The empanadilla – which means literally ‘dough-wrapped’ – is Spanish version of the Cornish pasty.
Another British food I love!

The name comes from the Spanish verb, empanar, meaning to wrap or coat in bread. Empanadas were originally from Galicia, Spain (oh the Spanish influence of Filipino cuisine) and the Galician empanada is normally filled with cod fish or chicken.
Spanish immigrants have brought empanada to Latin America and to my country as well.

Empanada varies from one country to another.

As I mentioned ours is with minced meat, raisins, carrots even with cheese.
Chilean empanadas contains more onions, all onion filling is called pequenes.
Peruvian eat theirs with lime juice.
Bolivian empanadas are called, salteñas. Made with beef or chicken, Salteñas usually contain potatoes, peas and carrot.
Mexican empanadas are most commonly a desert or breakfast item and tend to contain a variety of sweetened fillings; these include pumpkin, sweet potato, and cream
In Venezuela it’s ground beef and cheese or seafood at the coastal areas.
Brazilian use palm heart.

Am sure there are endless ways of filling up empanada.. but this one I made is with a good quality tuna.


190ml cold water
25g butter
2tbsp olive oil
225g plain flour
1 large egg beaten
1/4 tsp salt
olive oil for frying

225g jar Albacore or high quality tuna in extra virgin olive oil
1 large onions finely chopped
2 coves garlic finely chopped
1 red pepper deseeded and finely chopped
1 large tomato skinned, deseeded and finely chopped
salt and pepper

2 small red onions finely chopped
juice of half lemon
2 ripe tomato deseeded and chopped
8 black olives sliced length ways from their stones
2 tbsp roughly chopped parsley
3 tbsp extra virgin olive oil


1) Put water, butter, oil and salt into medium saucepan and bring to boil
2) Tip in all but a handful of flour and beat with wooden spoon.
3) Beat the egg into mixture until well amalgamated and quite firm.
4) Tip into floured work surface and knead remaining flour to form a soft pliable dough.
5) Cut into 16 evenly size pieces, put in a bowl and cover
6) Chill in the fridge while the filling is being made.

1) Drain tuna over a frying pan to catch the oil, put tuna aside.
2)Fry the onion, garlic and red pepper in tuna oil over a gentle heat.
3) Add tomato and fry for 4 mins.
4) Season and tip into a cold bowl.
5) When mixture is cold, add the tuna.


1) Roll out the dough balls into 13cm circles.
2) Brush half of the circumference with a little beaten egg.
3) Put some filling on one half of the circle and fold over the other half to form a semi circle.
4) Seal the edge firmly and mark with the tines of a fork.
5) Chill while others are made.
6) Heat oil and fry the empanadillas, until puffed and golden.
7) Drain on kitchen paper.


1) Mix the onion with lemon juice leave it for 5 mins.
2) Drain off the juice before adding the remaining ingredients.

Since this is my first time doing empanadas, the hardest part was the fluttering of the edges.

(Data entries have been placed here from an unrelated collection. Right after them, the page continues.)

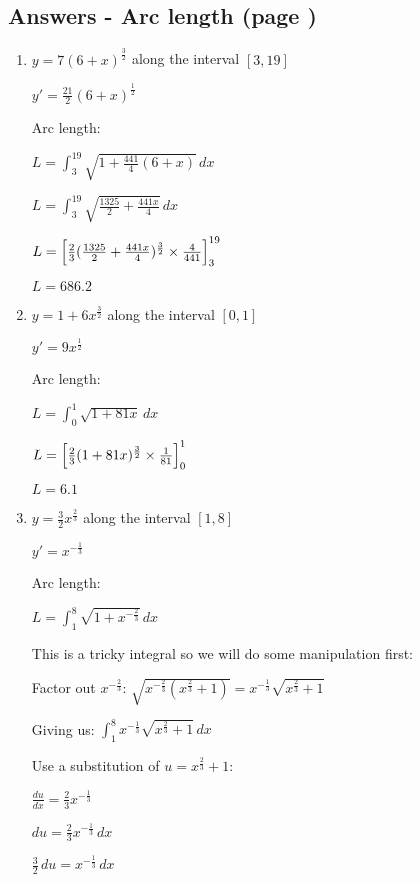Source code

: \documentclass[../main.tex]{subfiles}
\begin{document}
\subsection*{Answers - Arc length (page \pageref{Arc length})}
\label{Arc length answers}
\begin{enumerate}[itemsep=0.7cm]
    \item 
    $y=7(6+x)^{\frac{3}{2}}$ along the interval $[3,19]$

    $y'=\frac{21}{2}(6+x)^{\frac{1}{2}}$

    Arc length:

    $L=\int_3^{19} \sqrt{1+\frac{441}{4}(6+x)}\,dx$

    $L=\int_3^{19} \sqrt{\frac{1325}{2}+\frac{441x}{4}}\,dx$

    $L=\Bigl[\frac{2}{3}(\frac{1325}{2}+\frac{441x}{4})^{\frac{3}{2}}\times \frac{4}{441}\Bigr]_3^{19}$

    $L=686.2$

    \item
    $y=1+6x^{\frac{3}{2}}$ along the interval $[0,1]$

    $y'=9x^{\frac{1}{2}}$

    Arc length:

    $L=\int_0^1 \sqrt{1+81x}\,dx$

    $L=\Bigl[\frac{2}{3}(1+81x)^{\frac{3}{2}}\times \frac{1}{81}\Bigr]_0^1$

    $L=6.1$

    \item 
    $y=\frac{3}{2}x^{\frac{2}{3}}$ along the interval $[1,8]$

    $y'=x^{-\frac{1}{3}}$

    Arc length:

    $L=\int_1^8 \sqrt{1+x^{-\frac{2}{3}}}\,dx$

    This is a tricky integral so we will do some manipulation first:

    Factor out $x^{-\frac{2}{3}}$: $\sqrt{x^{-\frac{2}{3}}(x^{\frac{2}{3}}+1)}=x^{-\frac{1}{3}}\sqrt{x^{\frac{2}{3}}+1}$

    Giving us: $\int_1^8 x^{-\frac{1}{3}}\sqrt{x^{\frac{2}{3}}+1}\,dx$

    Use a substitution of $u=x^{\frac{2}{3}}+1$:

    $\frac{du}{dx}=\frac{2}{3}x^{-\frac{1}{3}}$

    $du=\frac{2}{3}x^{-\frac{1}{3}}\,dx$

    $\frac{3}{2}\,du=x^{-\frac{1}{3}}\,dx$


\end{enumerate}
\end{document}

Celia Kusinera said its a matter of practise and patience. Oh dear my first ones some of the filling spilled out, once fried I ate them.
So I stopped frying and carefully spent time sealing them properly.

Also I suggest make the salsa ahead because it was so tempting to eat them as soon they come out.

While looking at these beautiful empanadillas, I suddenly had this pang of guilt that I did well with an Argentinian one and never even tried the Filipino version. Soon and I already have Celia’s recipe.

Fantastic for snacks or amuse bouche. Salsa as my friend said had a Mediterranean flavour. I actually love the filling, maybe I should try the Filipino recipe soon.